* [DATA]:
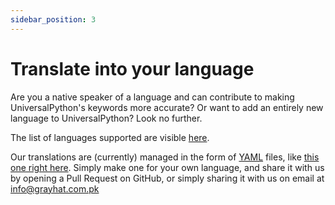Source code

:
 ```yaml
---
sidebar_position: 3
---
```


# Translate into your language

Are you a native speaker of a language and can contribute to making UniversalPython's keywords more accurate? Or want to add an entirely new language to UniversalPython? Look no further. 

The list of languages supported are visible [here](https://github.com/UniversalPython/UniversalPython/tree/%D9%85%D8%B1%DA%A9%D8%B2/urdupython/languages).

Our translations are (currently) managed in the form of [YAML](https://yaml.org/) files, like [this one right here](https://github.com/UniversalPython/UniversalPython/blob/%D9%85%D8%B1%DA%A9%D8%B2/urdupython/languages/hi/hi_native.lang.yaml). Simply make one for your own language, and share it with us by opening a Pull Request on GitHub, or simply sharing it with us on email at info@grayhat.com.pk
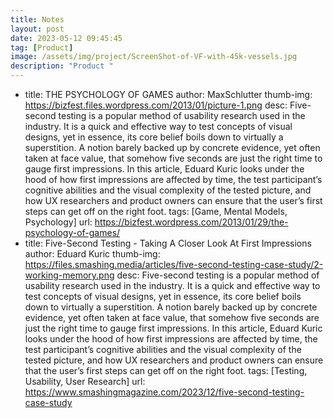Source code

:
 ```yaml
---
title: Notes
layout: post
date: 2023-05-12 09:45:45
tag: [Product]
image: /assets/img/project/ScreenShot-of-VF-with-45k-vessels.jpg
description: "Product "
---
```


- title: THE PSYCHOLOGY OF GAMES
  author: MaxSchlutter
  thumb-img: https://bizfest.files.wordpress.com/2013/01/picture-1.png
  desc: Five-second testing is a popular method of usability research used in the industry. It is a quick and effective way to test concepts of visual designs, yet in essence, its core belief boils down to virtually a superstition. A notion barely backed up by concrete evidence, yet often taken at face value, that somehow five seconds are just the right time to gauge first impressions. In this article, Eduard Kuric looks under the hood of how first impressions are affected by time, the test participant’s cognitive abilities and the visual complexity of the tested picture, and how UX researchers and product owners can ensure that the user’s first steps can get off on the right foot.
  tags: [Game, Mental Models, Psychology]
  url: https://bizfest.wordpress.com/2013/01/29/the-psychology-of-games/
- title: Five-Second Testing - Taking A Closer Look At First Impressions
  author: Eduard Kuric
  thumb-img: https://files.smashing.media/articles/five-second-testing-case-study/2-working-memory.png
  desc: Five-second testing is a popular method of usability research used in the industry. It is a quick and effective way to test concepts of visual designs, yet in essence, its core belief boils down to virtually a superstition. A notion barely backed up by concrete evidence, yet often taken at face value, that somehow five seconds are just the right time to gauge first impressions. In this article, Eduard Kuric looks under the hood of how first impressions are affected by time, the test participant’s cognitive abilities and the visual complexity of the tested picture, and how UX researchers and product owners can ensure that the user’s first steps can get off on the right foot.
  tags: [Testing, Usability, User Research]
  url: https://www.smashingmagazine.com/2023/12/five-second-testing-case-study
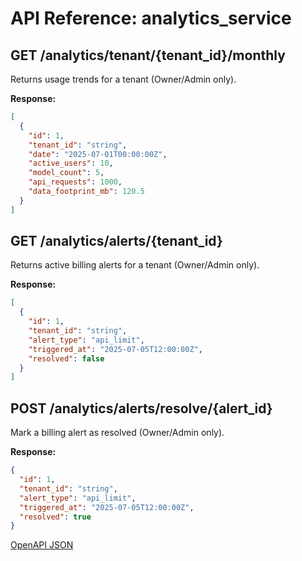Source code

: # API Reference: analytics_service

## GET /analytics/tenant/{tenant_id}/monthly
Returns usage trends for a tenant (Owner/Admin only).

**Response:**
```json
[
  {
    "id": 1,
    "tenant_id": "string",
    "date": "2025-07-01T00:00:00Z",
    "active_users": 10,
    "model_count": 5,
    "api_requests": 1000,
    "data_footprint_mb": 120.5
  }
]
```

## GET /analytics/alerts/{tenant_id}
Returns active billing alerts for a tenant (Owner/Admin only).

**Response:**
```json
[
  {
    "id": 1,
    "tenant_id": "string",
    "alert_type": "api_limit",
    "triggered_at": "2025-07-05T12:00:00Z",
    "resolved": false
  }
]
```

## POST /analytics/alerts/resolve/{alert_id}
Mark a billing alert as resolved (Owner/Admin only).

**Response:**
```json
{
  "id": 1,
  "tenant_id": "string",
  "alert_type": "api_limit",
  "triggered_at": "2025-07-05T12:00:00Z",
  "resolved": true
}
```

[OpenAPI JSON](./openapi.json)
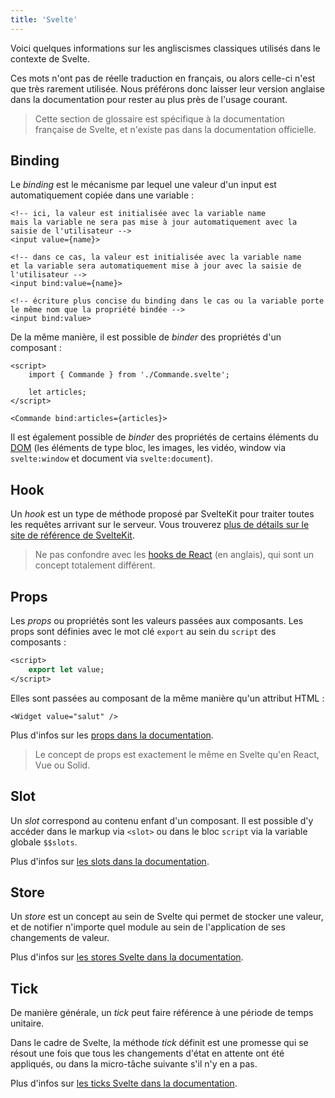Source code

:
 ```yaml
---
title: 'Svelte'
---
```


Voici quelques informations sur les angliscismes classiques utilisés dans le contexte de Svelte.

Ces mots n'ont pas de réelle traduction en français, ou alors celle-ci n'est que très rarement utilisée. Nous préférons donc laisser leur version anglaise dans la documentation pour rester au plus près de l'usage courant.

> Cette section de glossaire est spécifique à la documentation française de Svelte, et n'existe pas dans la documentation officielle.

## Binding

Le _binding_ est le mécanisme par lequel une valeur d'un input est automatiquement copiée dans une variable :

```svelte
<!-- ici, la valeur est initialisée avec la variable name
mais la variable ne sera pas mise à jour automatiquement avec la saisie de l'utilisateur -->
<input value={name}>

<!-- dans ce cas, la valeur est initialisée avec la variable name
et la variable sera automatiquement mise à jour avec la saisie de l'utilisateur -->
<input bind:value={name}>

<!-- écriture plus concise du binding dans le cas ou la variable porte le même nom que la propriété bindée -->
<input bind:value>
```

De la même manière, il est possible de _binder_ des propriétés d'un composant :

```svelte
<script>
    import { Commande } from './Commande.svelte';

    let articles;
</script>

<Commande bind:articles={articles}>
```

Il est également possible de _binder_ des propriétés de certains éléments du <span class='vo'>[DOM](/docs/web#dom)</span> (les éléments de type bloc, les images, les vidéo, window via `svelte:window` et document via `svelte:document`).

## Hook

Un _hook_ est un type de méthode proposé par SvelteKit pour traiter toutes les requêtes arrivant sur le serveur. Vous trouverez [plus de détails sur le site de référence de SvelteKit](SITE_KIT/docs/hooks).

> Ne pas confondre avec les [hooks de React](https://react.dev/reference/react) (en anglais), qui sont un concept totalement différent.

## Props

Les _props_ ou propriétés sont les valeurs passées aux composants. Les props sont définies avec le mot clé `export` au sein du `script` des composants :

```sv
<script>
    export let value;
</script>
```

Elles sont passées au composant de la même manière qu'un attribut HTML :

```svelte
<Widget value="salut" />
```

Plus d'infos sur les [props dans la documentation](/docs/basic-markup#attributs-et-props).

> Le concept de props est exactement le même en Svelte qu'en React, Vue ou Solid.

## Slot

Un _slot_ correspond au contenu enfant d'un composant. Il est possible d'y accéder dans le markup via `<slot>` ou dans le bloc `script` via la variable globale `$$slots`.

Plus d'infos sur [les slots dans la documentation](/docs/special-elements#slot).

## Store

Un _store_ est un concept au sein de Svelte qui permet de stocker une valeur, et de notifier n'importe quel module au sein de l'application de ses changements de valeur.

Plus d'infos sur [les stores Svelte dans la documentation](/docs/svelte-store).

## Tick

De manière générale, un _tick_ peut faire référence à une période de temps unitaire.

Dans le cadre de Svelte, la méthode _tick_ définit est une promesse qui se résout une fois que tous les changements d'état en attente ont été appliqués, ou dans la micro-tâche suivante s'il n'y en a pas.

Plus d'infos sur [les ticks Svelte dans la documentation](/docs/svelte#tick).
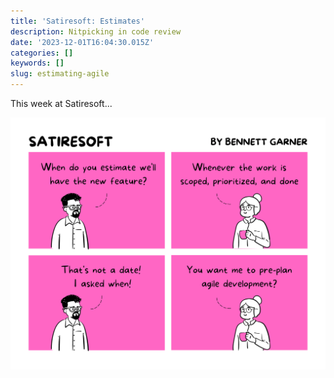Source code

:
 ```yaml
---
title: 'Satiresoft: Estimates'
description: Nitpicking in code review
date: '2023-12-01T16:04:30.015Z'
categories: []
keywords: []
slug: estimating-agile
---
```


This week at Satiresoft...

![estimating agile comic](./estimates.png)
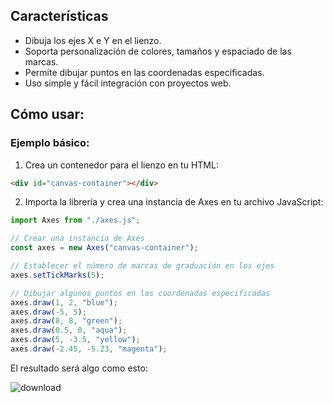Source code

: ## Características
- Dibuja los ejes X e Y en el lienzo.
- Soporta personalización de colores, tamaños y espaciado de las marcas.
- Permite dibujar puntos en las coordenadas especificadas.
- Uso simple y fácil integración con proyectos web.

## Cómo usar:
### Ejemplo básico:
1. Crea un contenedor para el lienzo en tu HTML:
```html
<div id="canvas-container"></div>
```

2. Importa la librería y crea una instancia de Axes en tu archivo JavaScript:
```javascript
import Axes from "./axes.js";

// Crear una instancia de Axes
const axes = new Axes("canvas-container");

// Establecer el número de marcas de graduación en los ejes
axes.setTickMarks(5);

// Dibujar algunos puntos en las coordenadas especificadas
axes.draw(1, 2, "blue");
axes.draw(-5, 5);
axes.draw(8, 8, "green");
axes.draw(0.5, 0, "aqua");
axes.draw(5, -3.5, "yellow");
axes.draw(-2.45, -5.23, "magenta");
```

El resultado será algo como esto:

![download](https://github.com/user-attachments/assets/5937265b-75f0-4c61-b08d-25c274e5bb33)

* [PROMPT]: What is the number of lines in the records that include "jour"? Answer with that number alone.

* [WORKED SOLUTION]: 2